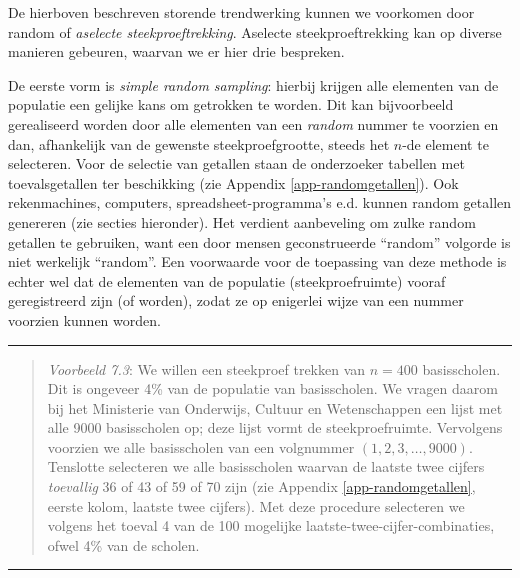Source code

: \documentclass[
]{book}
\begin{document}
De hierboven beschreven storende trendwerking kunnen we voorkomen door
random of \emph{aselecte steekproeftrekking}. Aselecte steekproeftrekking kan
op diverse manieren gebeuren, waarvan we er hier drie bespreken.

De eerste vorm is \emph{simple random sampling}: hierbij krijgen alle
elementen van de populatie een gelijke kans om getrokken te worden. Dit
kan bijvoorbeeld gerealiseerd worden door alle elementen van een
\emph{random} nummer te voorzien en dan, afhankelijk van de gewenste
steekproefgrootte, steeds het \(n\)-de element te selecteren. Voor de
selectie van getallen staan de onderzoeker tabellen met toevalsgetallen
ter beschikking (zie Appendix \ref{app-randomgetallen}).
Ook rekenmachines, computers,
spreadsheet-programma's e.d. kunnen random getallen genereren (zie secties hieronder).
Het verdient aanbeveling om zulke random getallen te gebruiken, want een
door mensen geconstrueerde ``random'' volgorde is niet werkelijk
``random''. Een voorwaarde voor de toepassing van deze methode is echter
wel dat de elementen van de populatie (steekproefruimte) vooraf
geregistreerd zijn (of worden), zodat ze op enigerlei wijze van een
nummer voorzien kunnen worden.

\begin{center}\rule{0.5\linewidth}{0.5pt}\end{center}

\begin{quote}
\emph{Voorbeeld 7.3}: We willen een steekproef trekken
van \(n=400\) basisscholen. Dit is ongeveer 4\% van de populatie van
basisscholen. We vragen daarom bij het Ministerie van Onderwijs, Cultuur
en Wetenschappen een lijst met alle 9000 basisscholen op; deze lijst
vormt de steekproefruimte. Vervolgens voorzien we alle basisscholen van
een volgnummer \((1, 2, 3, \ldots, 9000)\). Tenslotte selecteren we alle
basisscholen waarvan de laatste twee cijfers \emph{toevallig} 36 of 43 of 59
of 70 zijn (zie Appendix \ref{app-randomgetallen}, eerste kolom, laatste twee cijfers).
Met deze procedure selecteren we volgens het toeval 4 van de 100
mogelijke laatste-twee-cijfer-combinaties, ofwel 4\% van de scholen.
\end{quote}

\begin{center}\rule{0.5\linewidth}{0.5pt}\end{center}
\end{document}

___

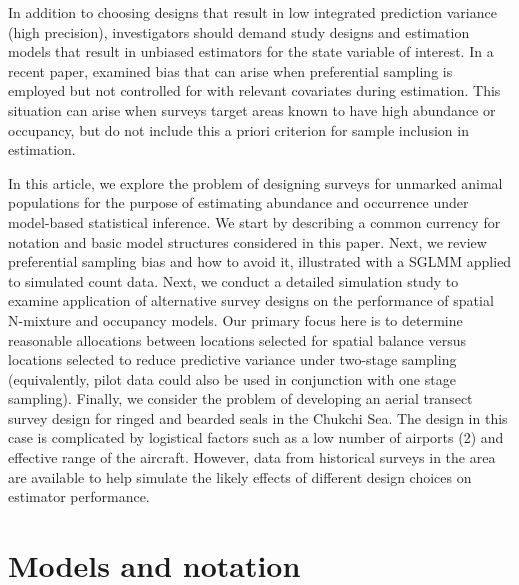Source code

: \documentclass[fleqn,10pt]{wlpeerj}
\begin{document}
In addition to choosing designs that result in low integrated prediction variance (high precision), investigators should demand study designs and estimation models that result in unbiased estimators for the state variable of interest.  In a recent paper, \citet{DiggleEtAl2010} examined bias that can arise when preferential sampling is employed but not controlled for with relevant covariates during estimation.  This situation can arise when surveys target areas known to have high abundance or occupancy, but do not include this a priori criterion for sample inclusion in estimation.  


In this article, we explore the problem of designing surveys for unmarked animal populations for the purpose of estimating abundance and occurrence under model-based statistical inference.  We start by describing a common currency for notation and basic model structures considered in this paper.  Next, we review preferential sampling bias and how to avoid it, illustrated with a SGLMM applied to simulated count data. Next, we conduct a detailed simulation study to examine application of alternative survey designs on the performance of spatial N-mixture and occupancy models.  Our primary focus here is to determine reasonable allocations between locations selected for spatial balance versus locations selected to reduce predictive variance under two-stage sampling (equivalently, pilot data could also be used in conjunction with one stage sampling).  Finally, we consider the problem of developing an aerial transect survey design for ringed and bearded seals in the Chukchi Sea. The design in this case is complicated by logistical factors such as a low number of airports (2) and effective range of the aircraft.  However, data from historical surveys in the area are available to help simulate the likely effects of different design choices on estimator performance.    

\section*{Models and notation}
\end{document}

___

§ **Required action**
Where a line of the data holds the word "door", copy that line.

§ **Task result**
De hierboven beschreven storende trendwerking kunnen we voorkomen door
kan bijvoorbeeld gerealiseerd worden door alle elementen van een
door mensen geconstrueerde ``random'' volgorde is niet werkelijk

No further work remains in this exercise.